ASSIGNMENT:
Wherever the string "REST" turns up in the data, copy the whole line.
- - - - - - -
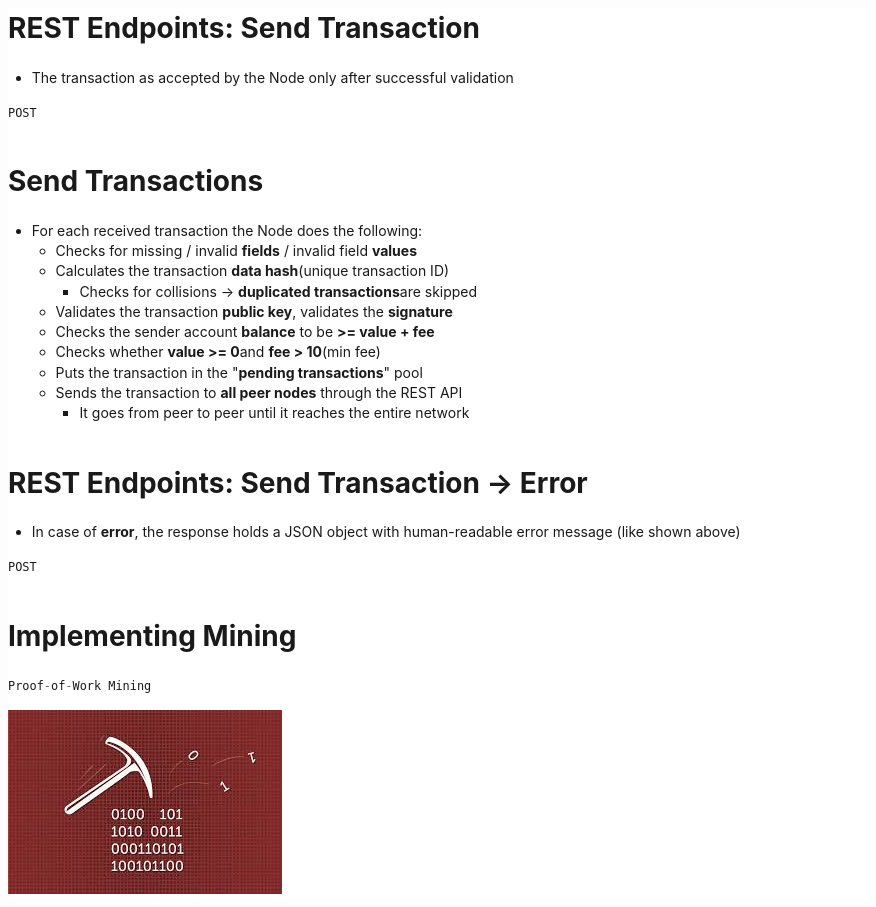 

# REST Endpoints: Send Transaction
- The transaction as accepted by the Node only after successful validation

```cs
POST
```



# Send Transactions
- For each received transaction the Node does the following:
  - Checks for missing / invalid **fields** / invalid field **values**
  - Calculates the transaction **data hash**(unique transaction ID)
    - Checks for collisions &rarr; **duplicated transactions**are skipped
  - Validates the transaction **public key**, validates the **signature**
  - Checks the sender account **balance** to be **>= value + fee**
  - Checks whether **value >= 0**and **fee > 10**(min fee)
  - Puts the transaction in the "**pending transactions**" pool
  - Sends the transaction to **all peer nodes** through the REST API
    - It goes from peer to peer until it reaches the entire network


# REST Endpoints: Send Transaction &rarr; Error
- In case of **error**, the response holds a JSON object with human-readable error message (like shown above)

```cs
POST
```



# Implementing Mining

```cs
Proof-of-Work Mining
```

![](/assets/designing-the-blockchain-node-implementing-mining-01.png)

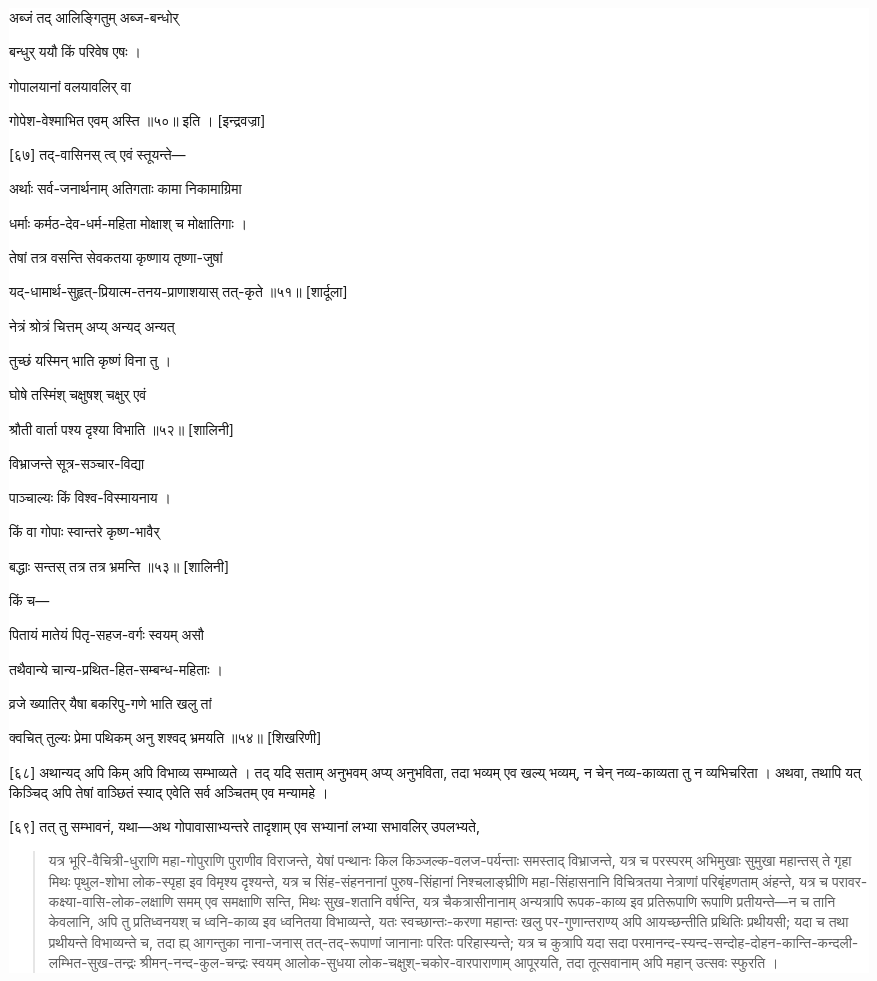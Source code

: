 अब्जं तद् आलिङ्गितुम् अब्ज-बन्धोर्

बन्धुर् ययौ किं परिवेष एषः ।

गोपालयानां वलयावलिर् वा

गोपेश-वेश्माभित एवम् अस्ति ॥५०॥ इति । [इन्द्रवज्रा]

[६७] तद्-वासिनस् त्व् एवं स्तूयन्ते—

अर्थाः सर्व-जनार्थनाम् अतिगताः कामा निकामाग्रिमा

धर्माः कर्मठ-देव-धर्म-महिता मोक्षाश् च मोक्षातिगाः ।

तेषां तत्र वसन्ति सेवकतया कृष्णाय तृष्णा-जुषां

यद्-धामार्थ-सुहृत्-प्रियात्म-तनय-प्राणाशयास् तत्-कृते ॥५१॥ [शार्दूला]

नेत्रं श्रोत्रं चित्तम् अप्य् अन्यद् अन्यत्

तुच्छं यस्मिन् भाति कृष्णं विना तु ।

घोषे तस्मिंश् चक्षुषश् चक्षुर् एवं 

श्रौती वार्ता पश्य दृश्या विभाति ॥५२॥ [शालिनी]

विभ्राजन्ते सूत्र-सञ्चार-विद्या

पाञ्चाल्यः किं विश्व-विस्मायनाय ।

किं वा गोपाः स्वान्तरे कृष्ण-भावैर्

बद्धाः सन्तस् तत्र तत्र भ्रमन्ति ॥५३॥ [शालिनी]

किं च—

पितायं मातेयं पितृ-सहज-वर्गः स्वयम् असौ

तथैवान्ये चान्य-प्रथित-हित-सम्बन्ध-महिताः ।

व्रजे ख्यातिर् यैषा बकरिपु-गणे भाति खलु तां

क्वचित् तुल्यः प्रेमा पथिकम् अनु शश्वद् भ्रमयति ॥५४॥ [शिखरिणी]

[६८] अथान्यद् अपि किम् अपि विभाव्य सम्भाव्यते । तद् यदि सताम् अनुभवम् अप्य् अनुभविता, तदा भव्यम् एव खल्य् भव्यम्, न चेन् नव्य-काव्यता तु न व्यभिचरिता । अथवा, तथापि यत् किञ्चिद् अपि तेषां वाञ्छितं स्याद् एवेति सर्व अञ्चितम् एव मन्यामहे । 

[६९] तत् तु सम्भावनं, यथा—अथ गोपावासाभ्यन्तरे तादृशाम् एव सभ्यानां लभ्या सभावलिर् उपलभ्यते, 
> यत्र भूरि-वैचित्री-धुराणि महा-गोपुराणि पुराणीव विराजन्ते, 
> येषां पन्थानः किल किञ्जल्क-वलज-पर्यन्ताः समस्ताद् विभ्राजन्ते, 
> यत्र च परस्परम् अभिमुखाः सुमुखा महान्तस् ते गृहा मिथः पृथुल-शोभा लोक-स्पृहा इव विमृश्य दृश्यन्ते,
> यत्र च सिंह-संहननानां पुरुष-सिंहानां निश्चलाङ्घ्रीणि महा-सिंहासनानि विचित्रतया नेत्राणां परिबृंहणताम् अंहन्ते,
> यत्र च परावर-कक्ष्या-वासि-लोक-लक्षाणि समम् एव समक्षाणि सन्ति, मिथः सुख-शतानि वर्षन्ति,
> यत्र चैकत्रासीनानाम् अन्यत्रापि रूपक-काव्य इव प्रतिरूपाणि रूपाणि प्रतीयन्ते—न च तानि केवलानि, अपि तु प्रतिध्वनयश् च ध्वनि-काव्य इव ध्वनितया विभाव्यन्ते, यतः स्वच्छान्तः-करणा महान्तः खलु पर-गुणान्तराण्य् अपि आयच्छन्तीति प्रथितिः प्रथीयसी; यदा च तथा प्रथीयन्ते विभाव्यन्ते च, तदा ह्य् आगन्तुका नाना-जनास् तत्-तद्-रूपाणां जानानाः परितः परिहास्यन्ते;
> यत्र च कुत्रापि यदा सदा परमानन्द-स्यन्द-सन्दोह-दोहन-कान्ति-कन्दली-लम्भित-सुख-तन्द्रः श्रीमन्-नन्द-कुल-चन्द्रः स्वयम् आलोक-सुधया लोक-चक्षुश्-चकोर-वारपाराणाम् आपूरयति, तदा तूत्सवानाम् अपि महान् उत्सवः स्फुरति ।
- - - - - - -
RESPONSE AREA:
# REST Endpoints: Send Transaction
  - Sends the transaction to **all peer nodes** through the REST API
# REST Endpoints: Send Transaction &rarr; Error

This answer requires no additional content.